The next section explores the role of fatty acid synthase (FAS) in normal and cancerous cells. One should note that there is nutritional and hormonal regulation of FAS in normal liver and adipose cells that is absent in the upregulated FAS in many cancer cells. This illustration emphasizes the importance of understanding the differences in intracellular signal transduction in benign and malignant cells and the potential of FAS as a pharmaceutical target for inhibition of enzyme activity and induction of apoptosis.

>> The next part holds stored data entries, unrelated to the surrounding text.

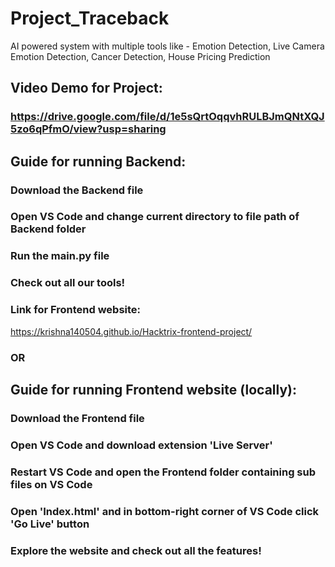 # Project_Traceback
AI powered system with multiple tools like - Emotion Detection, Live Camera Emotion Detection, Cancer Detection, House Pricing Prediction

## Video Demo for Project:
### https://drive.google.com/file/d/1e5sQrtOqqvhRULBJmQNtXQJ5zo6qPfmO/view?usp=sharing

## Guide for running Backend:
### Download the Backend file
### Open VS Code and change current directory to file path of Backend folder
### Run the main.py file
### Check out all our tools!

### Link for Frontend website:
https://krishna140504.github.io/Hacktrix-frontend-project/

### OR

## Guide for running Frontend website (locally):

### Download the Frontend file 
### Open VS Code and download extension 'Live Server'
### Restart VS Code and open the Frontend folder containing sub files on VS Code
### Open 'Index.html' and in bottom-right corner of VS Code click 'Go Live' button
### Explore the website and check out all the features! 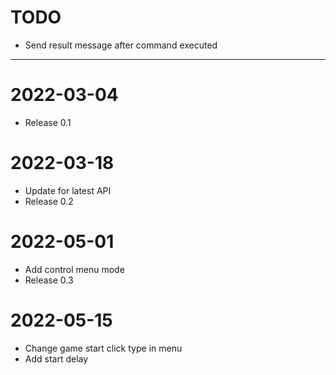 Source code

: # TODO
- Send result message after command executed

---


# 2022-03-04
- Release 0.1

# 2022-03-18
- Update for latest API
- Release 0.2

# 2022-05-01
- Add control menu mode
- Release 0.3

# 2022-05-15
- Change game start click type in menu
- Add start delay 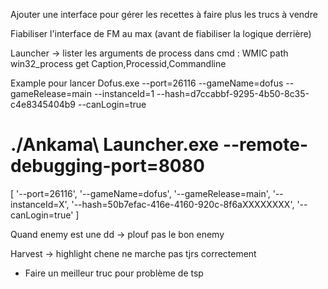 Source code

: Ajouter une interface pour gérer les recettes à faire plus les trucs à vendre

Fiabiliser l'interface de FM au max (avant de fiabiliser la logique derrière)

Launcher ->
lister les arguments de process dans cmd : WMIC path win32_process get Caption,Processid,Commandline

Example pour lancer Dofus.exe --port=26116 --gameName=dofus --gameRelease=main --instanceId=1 --hash=d7ccabbf-9295-4b50-8c35-c4e8345404b9 --canLogin=true

# ./Ankama\ Launcher.exe --remote-debugging-port=8080

[
'--port=26116',
'--gameName=dofus',
'--gameRelease=main',
'--instanceId=X',
'--hash=50b7efac-416e-4160-920c-8f6aXXXXXXXX',
'--canLogin=true'
]

Quand enemy est une dd -> plouf pas le bon enemy

Harvest -> highlight chene ne marche pas tjrs correctement

- Faire un meilleur truc pour problème de tsp
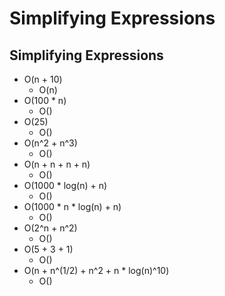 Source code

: # Simplifying Expressions

## Simplifying Expressions

* O(n + 10)
  * O(n)
* O(100 * n)
  * O()
* O(25)
  * O()
* O(n^2 + n^3)
  * O()
* O(n + n + n + n)
  * O()
* O(1000 * log(n) + n)
  * O()
* O(1000 * n * log(n) + n)
  * O()
* O(2^n + n^2)
  * O()
* O(5 + 3 + 1)
  * O()
* O(n + n^(1/2) + n^2 + n * log(n)^10)
  * O() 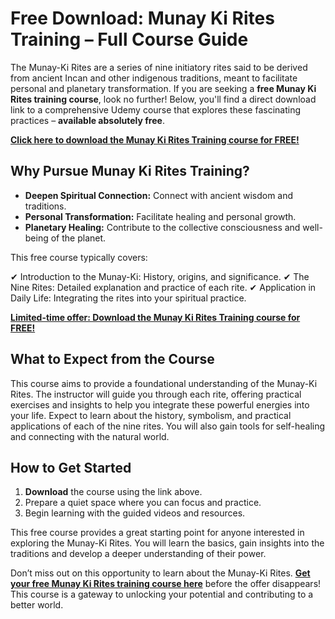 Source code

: # Free Download: Munay Ki Rites Training – Full Course Guide

The Munay-Ki Rites are a series of nine initiatory rites said to be derived from ancient Incan and other indigenous traditions, meant to facilitate personal and planetary transformation. If you are seeking a **free Munay Ki Rites training course**, look no further! Below, you'll find a direct download link to a comprehensive Udemy course that explores these fascinating practices – **available absolutely free**.

[**Click here to download the Munay Ki Rites Training course for FREE!**](https://udemywork.com/munay-ki-rites-training)

## Why Pursue Munay Ki Rites Training?

*   **Deepen Spiritual Connection:** Connect with ancient wisdom and traditions.
*   **Personal Transformation:** Facilitate healing and personal growth.
*   **Planetary Healing:** Contribute to the collective consciousness and well-being of the planet.

This free course typically covers:

✔ Introduction to the Munay-Ki: History, origins, and significance.
✔ The Nine Rites: Detailed explanation and practice of each rite.
✔ Application in Daily Life: Integrating the rites into your spiritual practice.

[**Limited-time offer: Download the Munay Ki Rites Training course for FREE!**](https://udemywork.com/munay-ki-rites-training)

## What to Expect from the Course

This course aims to provide a foundational understanding of the Munay-Ki Rites. The instructor will guide you through each rite, offering practical exercises and insights to help you integrate these powerful energies into your life. Expect to learn about the history, symbolism, and practical applications of each of the nine rites. You will also gain tools for self-healing and connecting with the natural world.

## How to Get Started

1.  **Download** the course using the link above.
2.  Prepare a quiet space where you can focus and practice.
3.  Begin learning with the guided videos and resources.

This free course provides a great starting point for anyone interested in exploring the Munay-Ki Rites. You will learn the basics, gain insights into the traditions and develop a deeper understanding of their power.

Don’t miss out on this opportunity to learn about the Munay-Ki Rites. **[Get your free Munay Ki Rites training course here](https://udemywork.com/munay-ki-rites-training)** before the offer disappears! This course is a gateway to unlocking your potential and contributing to a better world.
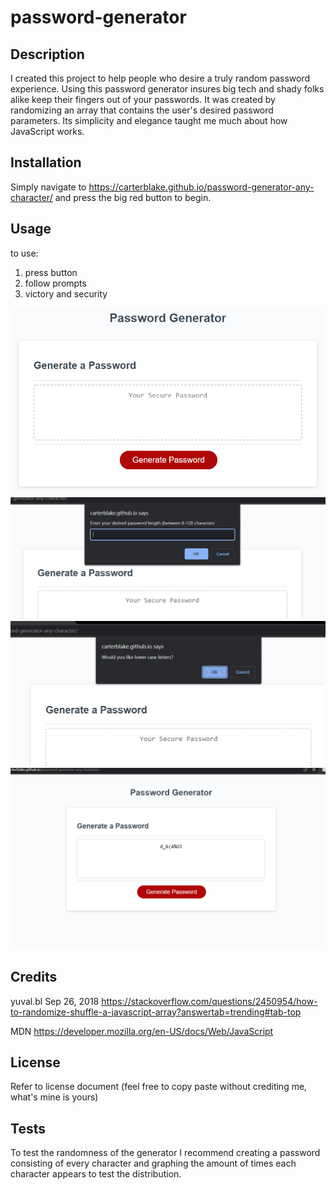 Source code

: # password-generator

## Description

I created this project to help people who desire a truly random password experience.
Using this password generator insures big tech and shady folks alike keep their fingers out of your passwords.
It was created by randomizing an array that contains the user's desired password parameters.
Its simplicity and elegance taught me much about how JavaScript works.

## Installation

Simply navigate to https://carterblake.github.io/password-generator-any-character/ and press the big red button to begin.

## Usage

to use:

1. press button
2. follow prompts
3. victory and security

![screenshot of homepage](assets/03-javascript-homework-demo.png)
![prompt-for-length](assets/example-length.png)
![prompt-for-charactertype](assets/example-character-type.png)
![results-screenshot](assets/example-results.png)

## Credits

yuval.bl Sep 26, 2018
https://stackoverflow.com/questions/2450954/how-to-randomize-shuffle-a-javascript-array?answertab=trending#tab-top

MDN https://developer.mozilla.org/en-US/docs/Web/JavaScript

## License

Refer to license document (feel free to copy paste without crediting me, what's mine is yours)

## Tests

To test the randomness of the generator I recommend creating a password consisting of every character and graphing the amount of times each character appears to test the distribution.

FAS: SIGNAL TRANSDUCTION EXAMPLE

Fatty acid synthase is a 250- to 270-kd protein complex that is a homodimer and contains 7 enzymes: ketoacyl synthase, acetyl transacylase, malonyl transacylase, hydratase enoyl reductase, ketoacyl reductase, acyl carrier protein, and thioesterase.7 Based on the intracellular location of FAS, there are 2 kinds of FAS proteins: cytosolic and mitochondrial FASs. Cytosolic FAS is responsible for de novo fatty acid synthesis, and mitochondrial FAS exclusively transfers malonyl moieties to the mitochondrial holo-acyl carrier proteins. Mitochondrial FAS may also play an important role in mitochondrial function, particularly as it relates to apoptosis.8 Because diet supplies most fatty acids, the requirement of endogenous synthesis is minimal in normal cells. Consequently, FAS is expressed at low to undetectable levels in most normal human tissues. In contrast, FAS is overexpressed in a large number of human cancers despite high levels of ambient fatty acids. Interestingly, inhibitors of FAS induce apoptosis in cultured human breast cancer cells9 and have shown significant antitumor activity against human breast9 and other tumors.